Any ambiguity about who wrote what was solved in the December 8, 1926 edition. Besides the editorial staff, the Staff Box on page two was expanded to include feature and special writers, including what column or feature those writers were responsible for. Bob Howard appears on that list, followed by “Short Stories.” Ironically, there are no short stories in that issue. He gets the same billing in the December 16 issue, probably the last issue before the winter break, but again there is no short story.
That pattern is broken with the first issue of the new year, January 6, 1927, which has two stories, both without a byline; however, Howard gets credit in the Staff Box for “Short Stories,” so like most of the other features in the paper, it doesn’t need a byline; the authors are listed in the Staff Box. There were probably two stories in this issue because none had appeared in the previous issues, thus creating a backlog.

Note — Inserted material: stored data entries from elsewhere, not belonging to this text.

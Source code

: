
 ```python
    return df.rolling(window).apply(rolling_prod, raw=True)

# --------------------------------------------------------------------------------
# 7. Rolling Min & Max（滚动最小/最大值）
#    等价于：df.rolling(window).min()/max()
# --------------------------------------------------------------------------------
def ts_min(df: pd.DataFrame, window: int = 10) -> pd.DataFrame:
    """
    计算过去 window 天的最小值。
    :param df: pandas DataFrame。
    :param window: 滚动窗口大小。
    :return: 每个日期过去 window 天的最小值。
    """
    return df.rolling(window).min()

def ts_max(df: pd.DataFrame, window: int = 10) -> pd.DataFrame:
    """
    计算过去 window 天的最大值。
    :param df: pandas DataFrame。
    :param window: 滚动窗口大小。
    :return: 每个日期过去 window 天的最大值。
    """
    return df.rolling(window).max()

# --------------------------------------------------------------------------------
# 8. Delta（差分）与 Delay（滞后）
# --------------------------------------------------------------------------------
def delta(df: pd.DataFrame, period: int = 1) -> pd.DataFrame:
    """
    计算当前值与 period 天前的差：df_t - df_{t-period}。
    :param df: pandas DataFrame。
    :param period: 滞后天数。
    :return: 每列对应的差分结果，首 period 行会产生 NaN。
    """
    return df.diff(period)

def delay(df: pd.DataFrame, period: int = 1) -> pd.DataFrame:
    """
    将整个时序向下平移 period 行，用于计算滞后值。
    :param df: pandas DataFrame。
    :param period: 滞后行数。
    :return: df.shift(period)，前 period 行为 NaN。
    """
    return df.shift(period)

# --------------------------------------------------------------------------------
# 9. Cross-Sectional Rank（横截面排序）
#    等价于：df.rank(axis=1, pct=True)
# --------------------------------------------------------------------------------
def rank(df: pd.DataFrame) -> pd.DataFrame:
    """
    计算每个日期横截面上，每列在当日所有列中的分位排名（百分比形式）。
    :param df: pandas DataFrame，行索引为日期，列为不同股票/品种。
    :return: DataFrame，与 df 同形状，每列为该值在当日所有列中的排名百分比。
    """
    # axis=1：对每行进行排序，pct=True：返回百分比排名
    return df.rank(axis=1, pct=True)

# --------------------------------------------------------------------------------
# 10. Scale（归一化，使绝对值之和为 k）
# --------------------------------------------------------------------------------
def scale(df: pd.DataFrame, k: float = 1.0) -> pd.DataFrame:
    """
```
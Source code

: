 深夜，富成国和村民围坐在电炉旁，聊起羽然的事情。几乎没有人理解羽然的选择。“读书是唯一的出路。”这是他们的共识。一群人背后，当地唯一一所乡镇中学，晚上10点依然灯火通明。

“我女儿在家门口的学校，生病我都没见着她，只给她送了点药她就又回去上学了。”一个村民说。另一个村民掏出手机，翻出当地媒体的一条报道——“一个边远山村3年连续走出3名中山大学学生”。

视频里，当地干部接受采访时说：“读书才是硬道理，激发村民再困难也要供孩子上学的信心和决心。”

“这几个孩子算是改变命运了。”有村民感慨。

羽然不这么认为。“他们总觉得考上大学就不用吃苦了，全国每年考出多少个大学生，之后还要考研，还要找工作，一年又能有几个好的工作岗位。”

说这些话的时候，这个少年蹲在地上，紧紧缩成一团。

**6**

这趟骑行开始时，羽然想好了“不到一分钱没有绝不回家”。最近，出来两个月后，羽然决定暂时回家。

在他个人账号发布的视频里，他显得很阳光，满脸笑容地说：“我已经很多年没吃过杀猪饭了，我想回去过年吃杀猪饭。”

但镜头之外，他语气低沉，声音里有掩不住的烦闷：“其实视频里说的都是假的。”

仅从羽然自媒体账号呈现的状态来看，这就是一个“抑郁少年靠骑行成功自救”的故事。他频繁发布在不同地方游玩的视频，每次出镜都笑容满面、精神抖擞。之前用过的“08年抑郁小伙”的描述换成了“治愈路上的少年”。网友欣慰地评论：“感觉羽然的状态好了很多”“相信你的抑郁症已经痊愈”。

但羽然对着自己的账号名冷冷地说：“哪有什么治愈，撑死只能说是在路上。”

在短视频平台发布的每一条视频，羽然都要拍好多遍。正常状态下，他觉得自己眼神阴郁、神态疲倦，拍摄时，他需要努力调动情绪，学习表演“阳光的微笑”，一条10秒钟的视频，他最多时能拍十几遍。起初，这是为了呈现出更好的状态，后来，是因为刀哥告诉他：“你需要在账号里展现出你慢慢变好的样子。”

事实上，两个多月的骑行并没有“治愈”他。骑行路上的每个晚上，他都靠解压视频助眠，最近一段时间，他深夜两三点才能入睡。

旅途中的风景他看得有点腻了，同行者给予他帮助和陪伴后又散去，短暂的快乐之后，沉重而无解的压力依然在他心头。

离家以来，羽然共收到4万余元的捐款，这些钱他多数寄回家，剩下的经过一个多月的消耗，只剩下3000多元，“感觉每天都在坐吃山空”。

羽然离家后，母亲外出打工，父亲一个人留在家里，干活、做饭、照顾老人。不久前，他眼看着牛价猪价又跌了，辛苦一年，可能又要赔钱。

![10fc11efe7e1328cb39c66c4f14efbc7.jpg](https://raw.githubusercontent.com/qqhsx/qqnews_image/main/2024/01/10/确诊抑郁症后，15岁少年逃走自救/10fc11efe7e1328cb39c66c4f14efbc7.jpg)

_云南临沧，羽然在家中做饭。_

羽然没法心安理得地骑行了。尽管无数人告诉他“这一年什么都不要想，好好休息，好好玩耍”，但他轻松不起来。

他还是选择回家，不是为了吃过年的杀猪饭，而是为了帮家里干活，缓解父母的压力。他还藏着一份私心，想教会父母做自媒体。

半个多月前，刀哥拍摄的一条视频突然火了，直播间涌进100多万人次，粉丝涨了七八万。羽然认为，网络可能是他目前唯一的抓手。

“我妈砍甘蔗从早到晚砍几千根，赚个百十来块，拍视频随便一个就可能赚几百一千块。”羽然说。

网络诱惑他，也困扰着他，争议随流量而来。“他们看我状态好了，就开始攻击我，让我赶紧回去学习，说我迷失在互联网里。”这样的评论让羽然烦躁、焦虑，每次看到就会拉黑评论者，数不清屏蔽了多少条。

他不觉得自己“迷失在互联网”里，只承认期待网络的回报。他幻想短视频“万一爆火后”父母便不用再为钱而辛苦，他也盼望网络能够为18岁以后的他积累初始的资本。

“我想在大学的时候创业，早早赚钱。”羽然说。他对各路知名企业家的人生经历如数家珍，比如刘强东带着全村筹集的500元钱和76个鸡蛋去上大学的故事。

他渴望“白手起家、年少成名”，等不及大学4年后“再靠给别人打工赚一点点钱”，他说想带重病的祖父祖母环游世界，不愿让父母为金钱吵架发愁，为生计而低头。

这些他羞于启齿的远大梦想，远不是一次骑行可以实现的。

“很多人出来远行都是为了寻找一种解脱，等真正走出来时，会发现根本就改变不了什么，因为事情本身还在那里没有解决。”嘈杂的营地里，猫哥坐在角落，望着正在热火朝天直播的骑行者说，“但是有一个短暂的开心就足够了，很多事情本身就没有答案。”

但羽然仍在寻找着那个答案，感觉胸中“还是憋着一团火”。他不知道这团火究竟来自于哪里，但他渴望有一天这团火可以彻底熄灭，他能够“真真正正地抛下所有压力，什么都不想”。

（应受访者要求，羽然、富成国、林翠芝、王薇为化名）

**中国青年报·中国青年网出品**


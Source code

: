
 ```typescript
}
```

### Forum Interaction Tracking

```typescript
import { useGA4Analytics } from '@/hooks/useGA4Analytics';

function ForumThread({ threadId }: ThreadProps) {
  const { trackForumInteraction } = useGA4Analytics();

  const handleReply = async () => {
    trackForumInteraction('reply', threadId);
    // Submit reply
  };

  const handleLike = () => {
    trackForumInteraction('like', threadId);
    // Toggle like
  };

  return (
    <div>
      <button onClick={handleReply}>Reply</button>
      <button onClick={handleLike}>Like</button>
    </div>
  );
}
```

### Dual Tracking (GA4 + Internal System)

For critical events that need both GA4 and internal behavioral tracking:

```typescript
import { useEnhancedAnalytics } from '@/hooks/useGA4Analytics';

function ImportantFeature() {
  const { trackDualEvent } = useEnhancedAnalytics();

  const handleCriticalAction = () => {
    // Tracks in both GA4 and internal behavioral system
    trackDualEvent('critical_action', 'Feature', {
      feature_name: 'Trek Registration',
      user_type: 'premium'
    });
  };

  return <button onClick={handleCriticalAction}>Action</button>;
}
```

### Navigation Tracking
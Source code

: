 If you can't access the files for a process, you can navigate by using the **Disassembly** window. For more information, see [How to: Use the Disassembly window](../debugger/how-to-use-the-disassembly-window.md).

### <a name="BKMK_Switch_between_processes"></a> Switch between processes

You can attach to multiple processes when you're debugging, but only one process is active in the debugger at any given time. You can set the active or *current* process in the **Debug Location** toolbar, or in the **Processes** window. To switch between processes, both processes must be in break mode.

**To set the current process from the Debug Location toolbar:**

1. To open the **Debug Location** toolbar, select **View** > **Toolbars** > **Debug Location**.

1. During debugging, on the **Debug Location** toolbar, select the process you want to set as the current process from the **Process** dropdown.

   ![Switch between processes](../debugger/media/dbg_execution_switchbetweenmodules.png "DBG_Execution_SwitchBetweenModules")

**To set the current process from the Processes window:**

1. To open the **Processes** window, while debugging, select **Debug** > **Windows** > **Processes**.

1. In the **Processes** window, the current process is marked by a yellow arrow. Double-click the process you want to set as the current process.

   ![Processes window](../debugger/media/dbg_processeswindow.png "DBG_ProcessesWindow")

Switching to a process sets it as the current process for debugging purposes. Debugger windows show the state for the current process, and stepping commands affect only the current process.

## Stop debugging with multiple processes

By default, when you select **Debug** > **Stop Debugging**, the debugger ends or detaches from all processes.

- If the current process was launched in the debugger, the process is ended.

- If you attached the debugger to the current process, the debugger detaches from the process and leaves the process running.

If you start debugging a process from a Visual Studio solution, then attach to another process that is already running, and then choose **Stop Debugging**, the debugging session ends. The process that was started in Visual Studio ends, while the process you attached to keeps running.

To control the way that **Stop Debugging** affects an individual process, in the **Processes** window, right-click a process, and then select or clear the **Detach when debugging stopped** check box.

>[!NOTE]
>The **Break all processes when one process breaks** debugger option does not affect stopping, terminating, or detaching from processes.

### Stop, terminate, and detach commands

Howard does appear weekly—in the Staff Box at least—from December 8, 1926 to March 10, 1927, though the last story during this run appeared a month before, on February 10th.
A curious thing occurs in the March 17 edition: the Staff Box reverts to its original, abbreviated state with only the editorial staff listed and no writers. Of course there would be a short story in this issue, an unsigned one, “From Tea to Tee.” So, who wrote it? I say Robert E. Howard.
There are any number of reasons for his name not appearing in the issue. In fact, this same thing had already happened back in November. Perhaps the Staff List was shrunk at the last minute because extra space was needed. Perhaps the paste up team didn’t notice that there was no byline. Who knows what happened. The real evidence is this: All of the regular columns appear as usual, with or without bylines, just as the readers have become accustomed. Someone picking up this issue of the Yellow Jacket would have no reason to think anything was different: If there’s a short story, it’s by Bob Howard.
Upon reading the tale, the intuition would be confirmed. It’s a light romance about a guy who would rather play golf than go to tea with his mother. There’s nothing in the story that says it couldn’t be by Howard, and there is plenty to suggest that it is. The humor is more understated than in previous Yellow Jacket offerings, but it fits in with the other stories. In some of his earlier tales from The Tattler, Howard poked fun at the upper classes; here, with names like “Mrs. J. Edward Vanderfellow-Heatherlegh,” that tradition continues.
Perhaps it’s coincidence, but according to Post Oaks and Sand Roughs Howard contracted the measles right around this time. Here are the opening lines of “From Tea to Tee”:
If anybody was ever sick, J. Edward Heatherlegh, Jr., was that. He didn’t have the measles, he was too well bred for that, nor did he have the croup, he was too old. He was not sick at the stomach—he was sick of being “towed around like a kid to all this society rot.” Not an afternoon nor an evening for the last three weeks had he had to himself. Mrs. J. Edward Vanderfellow-Heatherlegh, Senior had taken, rather led him to lawn teas, dinners, dinner-dances, theaters, balls and what have you until he was almost tired even of her; if a twenty-one year old man may be allowed to grow tired of his mother.
Yes, Howard was 21 at this time. And, if Lindsey Tyson’s memories were correct, Howard was having a tiff with his folks about this time. They wanted to take him home from Brownwood to avoid his catching the measles during the epidemic; he wanted to stay.
Anyway, all the evidence for the story’s inclusion is circumstantial, but I believe the editorial practices of the Yellow Jacket were consistent enough at this time that if the story were written by someone other than Howard, there would have been a byline proclaiming that it was, in fact, someone else’s work. The story is a bit off, but there are plenty of places where it sounds like Howard. Finally, some of the content eerily reflects some of the things we know about Howard at this time.
Finally, my feeling is that if we are already including “The Reformation: A Dream” in the list of Howard’s works—a story for which we have no byline or mention in the Staff Box—there’s no reason we shouldn’t include “From Tea to Tee” too.